Mapquest. Its in wesport.
Address -
4057 Pennsylvania
Kansas City, MO 64111


----------



## pistol (Mar 23, 2006)

IHT said:


> no, i just don't get the time to go down that direction.
> 
> i'm either going to the airport, down to springfield or st. louis, or back and forth to work... i don't venture into KC often, unless there's shopping to do. i just don't have the time. and being married with a kid, westport is not a place that's even a consideration to go to.
> so, i haven't a clue where this place is at. last time i was there was for my first herf with the guys on CWeekly, and Coppertop drove. that was before westport had gone non-smoking (which must not have lasted long).
> ...


whatever, hick, see ya at lunch:u


----------



## Guest (Jul 5, 2006)

I have contacted McCoy's and they are expecting folks to begin arriving at 2:00. At least their manager is. See you guys then. I'm not sure of my timing as yet as the babysitter search continues.


----------



## rkt (Dec 12, 1997)

I will be there unless something major happens to stop me.


----------



## cigar_joel (May 16, 2006)

I am looking forward to meeting all of you BOTL this weekend. Can't wait.


----------



## tecnorobo (Mar 29, 2005)

I'm going to do my best to be there, but it's rather up in the air at the moment.
We'll see what happens.


----------



## coppertop (Dec 29, 2003)

i'll try and make it after 6, i will be in lawrence for a good part of saturday. hope to see you all there.


----------



## IHT (Dec 27, 2003)

i'm trying to get there. if i do, it'll be around 2pm for lunch, then a cigar or two.

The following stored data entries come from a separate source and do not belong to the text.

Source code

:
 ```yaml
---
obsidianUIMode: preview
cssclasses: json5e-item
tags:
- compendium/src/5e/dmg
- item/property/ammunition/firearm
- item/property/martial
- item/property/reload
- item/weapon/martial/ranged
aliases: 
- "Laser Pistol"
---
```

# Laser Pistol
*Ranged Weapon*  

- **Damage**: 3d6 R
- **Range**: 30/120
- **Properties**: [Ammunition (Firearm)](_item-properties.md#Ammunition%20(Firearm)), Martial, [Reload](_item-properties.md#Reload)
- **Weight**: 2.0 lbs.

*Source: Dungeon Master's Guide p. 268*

keith, i'll bring your photos!!! if i can't go, i'll find someone who's going and have them give them to you.


----------



## rkt (Dec 12, 1997)

IHT, That's cool. Hope to see you there.


----------



## coppertop (Dec 29, 2003)

I'll be there early now, since Pistol talked me into coming early. See you all down there.........


----------



## pistol (Mar 23, 2006)

coppertop said:


> I'll be there early now, since Pistol talked me into coming early. See you all down there.........


When I say "jump," he says, "Sir, how high?":r :w See you tomorrow broseph!


----------



## tecnorobo (Mar 29, 2005)

alright, as far as I know I'm good to go around 2, and be able to stay for a couple of hours. I'll call Greg if I can't make it.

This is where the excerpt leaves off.